▶ **Listed records**:
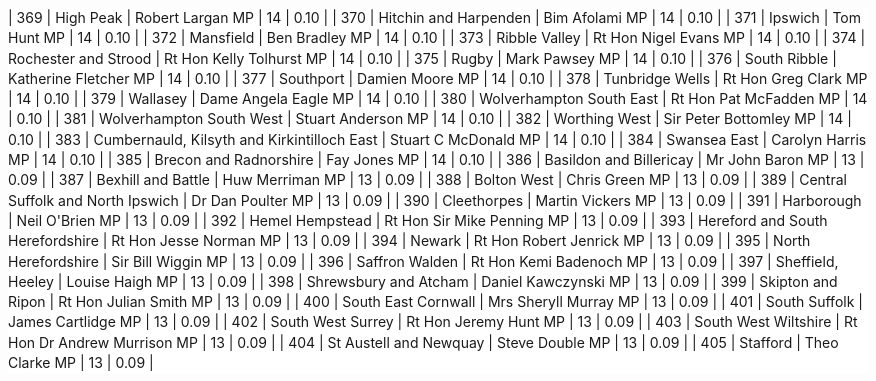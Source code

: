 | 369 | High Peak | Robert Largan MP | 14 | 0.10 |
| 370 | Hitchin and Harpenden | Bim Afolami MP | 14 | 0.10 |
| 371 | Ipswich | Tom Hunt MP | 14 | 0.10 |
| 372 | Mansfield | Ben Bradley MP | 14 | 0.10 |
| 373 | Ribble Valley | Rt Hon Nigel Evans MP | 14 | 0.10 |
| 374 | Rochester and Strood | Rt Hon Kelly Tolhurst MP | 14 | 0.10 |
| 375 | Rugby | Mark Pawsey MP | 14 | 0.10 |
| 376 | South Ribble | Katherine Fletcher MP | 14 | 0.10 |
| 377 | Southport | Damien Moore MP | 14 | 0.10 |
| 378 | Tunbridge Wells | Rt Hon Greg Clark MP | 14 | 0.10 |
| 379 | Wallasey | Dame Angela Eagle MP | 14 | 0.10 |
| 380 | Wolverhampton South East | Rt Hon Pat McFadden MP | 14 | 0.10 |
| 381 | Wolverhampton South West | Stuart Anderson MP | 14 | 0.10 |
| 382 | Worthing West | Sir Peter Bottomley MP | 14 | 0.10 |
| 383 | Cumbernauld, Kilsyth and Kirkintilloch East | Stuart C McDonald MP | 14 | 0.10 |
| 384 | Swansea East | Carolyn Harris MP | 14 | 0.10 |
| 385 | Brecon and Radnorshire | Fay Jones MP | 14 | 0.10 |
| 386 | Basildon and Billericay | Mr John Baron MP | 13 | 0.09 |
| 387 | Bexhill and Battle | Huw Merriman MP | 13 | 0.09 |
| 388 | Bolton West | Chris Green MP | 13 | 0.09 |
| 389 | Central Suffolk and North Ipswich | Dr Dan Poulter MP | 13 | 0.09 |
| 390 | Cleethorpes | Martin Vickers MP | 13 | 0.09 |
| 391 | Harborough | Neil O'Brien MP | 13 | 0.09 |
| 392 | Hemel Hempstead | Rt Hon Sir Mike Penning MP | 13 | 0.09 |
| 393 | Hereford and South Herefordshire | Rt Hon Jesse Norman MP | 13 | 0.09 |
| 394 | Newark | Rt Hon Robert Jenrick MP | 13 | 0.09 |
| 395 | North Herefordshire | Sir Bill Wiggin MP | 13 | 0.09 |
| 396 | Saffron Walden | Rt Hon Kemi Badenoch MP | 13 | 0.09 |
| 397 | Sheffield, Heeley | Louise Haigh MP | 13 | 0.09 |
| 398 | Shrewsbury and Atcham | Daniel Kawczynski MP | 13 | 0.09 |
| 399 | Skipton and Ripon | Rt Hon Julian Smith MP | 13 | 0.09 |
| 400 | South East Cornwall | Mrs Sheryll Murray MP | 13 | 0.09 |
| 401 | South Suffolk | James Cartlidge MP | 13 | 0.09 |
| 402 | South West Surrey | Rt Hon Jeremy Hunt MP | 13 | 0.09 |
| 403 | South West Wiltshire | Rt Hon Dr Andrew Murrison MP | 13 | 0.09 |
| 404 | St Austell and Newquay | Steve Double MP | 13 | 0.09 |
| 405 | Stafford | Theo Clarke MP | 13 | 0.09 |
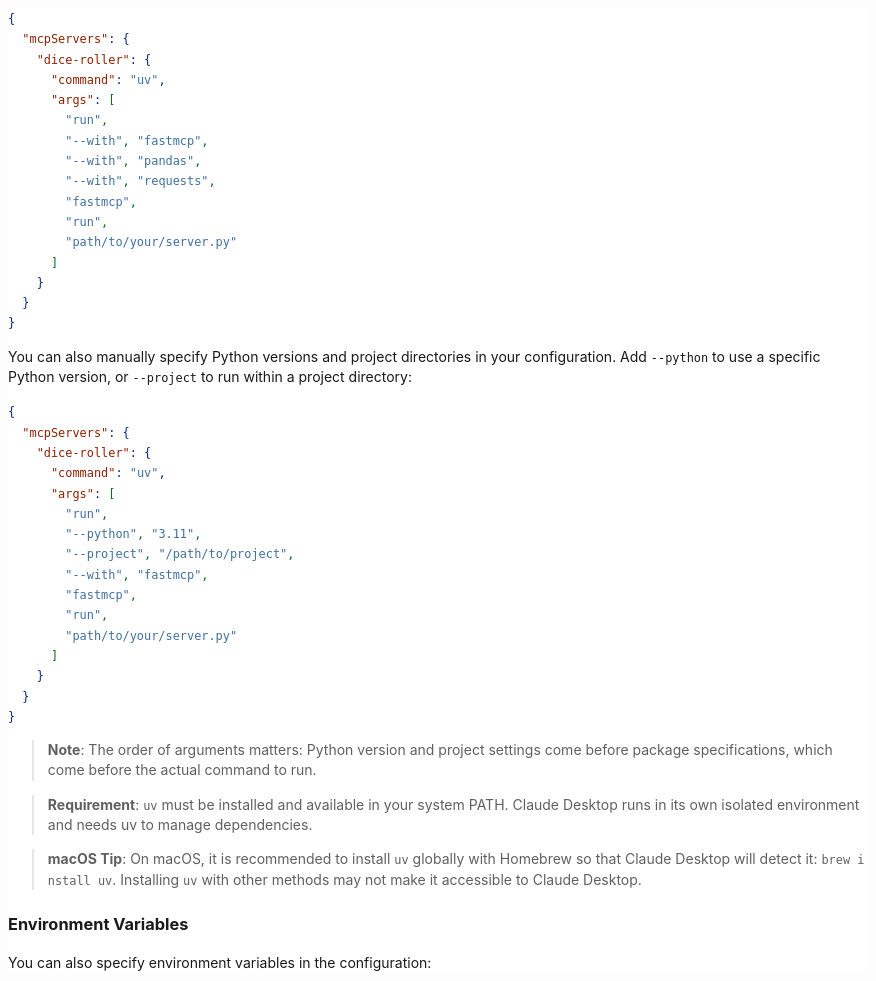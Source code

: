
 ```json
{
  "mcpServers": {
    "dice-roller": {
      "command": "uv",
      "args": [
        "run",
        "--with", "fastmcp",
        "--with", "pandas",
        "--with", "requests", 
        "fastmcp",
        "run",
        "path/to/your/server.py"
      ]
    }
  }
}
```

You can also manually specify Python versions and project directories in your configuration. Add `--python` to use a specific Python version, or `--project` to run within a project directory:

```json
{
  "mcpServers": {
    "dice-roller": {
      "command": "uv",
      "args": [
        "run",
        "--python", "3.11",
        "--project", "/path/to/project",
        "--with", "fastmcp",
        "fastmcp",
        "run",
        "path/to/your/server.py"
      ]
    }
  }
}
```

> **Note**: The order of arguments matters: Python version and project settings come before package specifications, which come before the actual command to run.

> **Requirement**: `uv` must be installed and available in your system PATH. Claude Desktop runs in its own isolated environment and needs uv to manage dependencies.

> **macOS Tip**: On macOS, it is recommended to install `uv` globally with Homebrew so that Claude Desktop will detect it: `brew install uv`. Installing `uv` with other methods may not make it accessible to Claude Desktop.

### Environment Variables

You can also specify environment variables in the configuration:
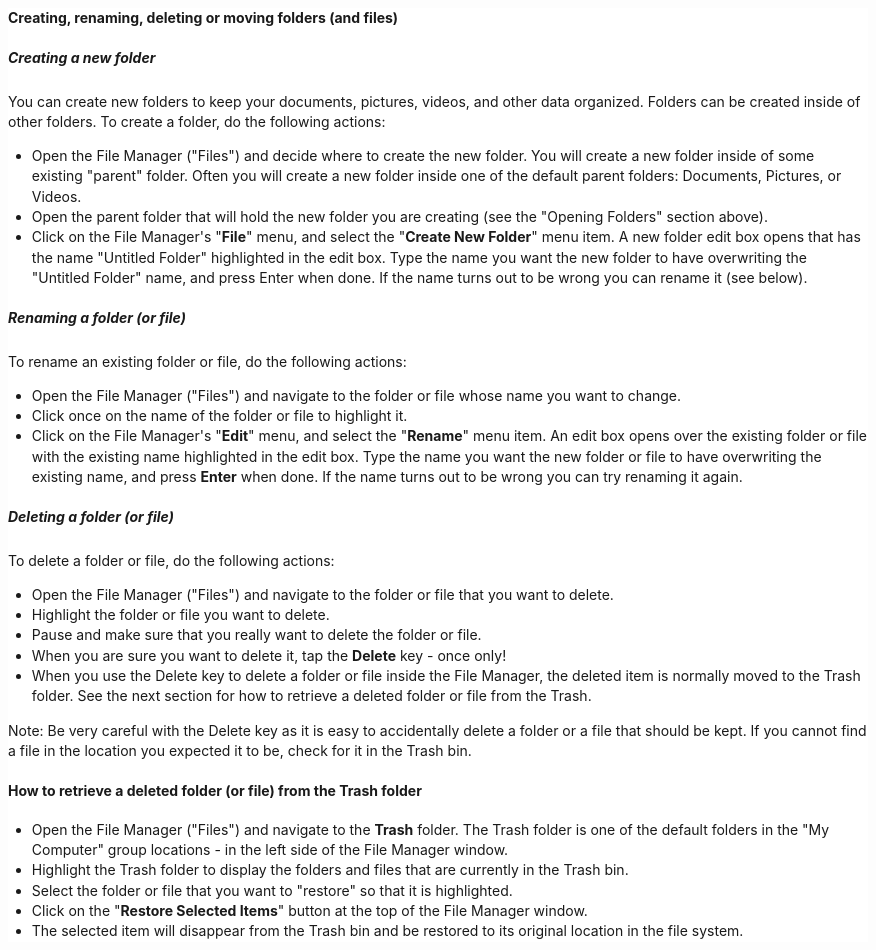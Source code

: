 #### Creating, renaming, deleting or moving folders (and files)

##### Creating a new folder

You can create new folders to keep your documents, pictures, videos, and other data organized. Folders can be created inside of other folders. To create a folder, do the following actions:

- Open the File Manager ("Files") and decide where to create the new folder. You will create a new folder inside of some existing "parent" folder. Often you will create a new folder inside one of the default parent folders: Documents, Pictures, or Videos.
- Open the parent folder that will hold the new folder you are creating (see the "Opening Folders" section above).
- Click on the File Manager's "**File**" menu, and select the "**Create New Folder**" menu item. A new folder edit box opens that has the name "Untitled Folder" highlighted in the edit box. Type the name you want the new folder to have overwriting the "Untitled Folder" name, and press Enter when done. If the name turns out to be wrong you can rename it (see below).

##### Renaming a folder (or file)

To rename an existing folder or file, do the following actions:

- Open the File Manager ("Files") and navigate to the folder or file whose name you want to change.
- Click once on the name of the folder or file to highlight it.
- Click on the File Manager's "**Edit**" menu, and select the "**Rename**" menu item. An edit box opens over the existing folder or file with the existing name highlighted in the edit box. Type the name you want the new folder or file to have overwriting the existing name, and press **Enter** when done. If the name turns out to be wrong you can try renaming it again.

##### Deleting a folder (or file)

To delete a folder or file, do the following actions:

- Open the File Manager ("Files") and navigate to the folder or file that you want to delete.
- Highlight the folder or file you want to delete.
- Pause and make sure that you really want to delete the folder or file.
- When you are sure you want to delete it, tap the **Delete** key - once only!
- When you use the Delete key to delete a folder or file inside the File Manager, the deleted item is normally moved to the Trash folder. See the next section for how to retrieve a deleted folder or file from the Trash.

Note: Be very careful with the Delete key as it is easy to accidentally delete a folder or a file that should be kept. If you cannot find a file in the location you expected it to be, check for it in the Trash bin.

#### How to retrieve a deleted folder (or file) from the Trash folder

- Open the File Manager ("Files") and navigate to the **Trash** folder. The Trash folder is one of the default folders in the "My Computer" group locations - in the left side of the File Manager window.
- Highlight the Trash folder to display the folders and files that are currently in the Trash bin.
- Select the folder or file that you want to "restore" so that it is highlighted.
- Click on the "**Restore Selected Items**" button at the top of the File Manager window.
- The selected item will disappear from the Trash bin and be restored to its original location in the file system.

▶ **Task directions**:
Exactly the lines from the top of the entries through the line with "Tolhurst MP | 14 | 0.10 |", inclusive, must be given again, with every picture omitted.

▶ **Output for this exercise**:
Source code

: | 369 | High Peak | Robert Largan MP | 14 | 0.10 |
| 370 | Hitchin and Harpenden | Bim Afolami MP | 14 | 0.10 |
| 371 | Ipswich | Tom Hunt MP | 14 | 0.10 |
| 372 | Mansfield | Ben Bradley MP | 14 | 0.10 |
| 373 | Ribble Valley | Rt Hon Nigel Evans MP | 14 | 0.10 |
| 374 | Rochester and Strood | Rt Hon Kelly Tolhurst MP | 14 | 0.10 |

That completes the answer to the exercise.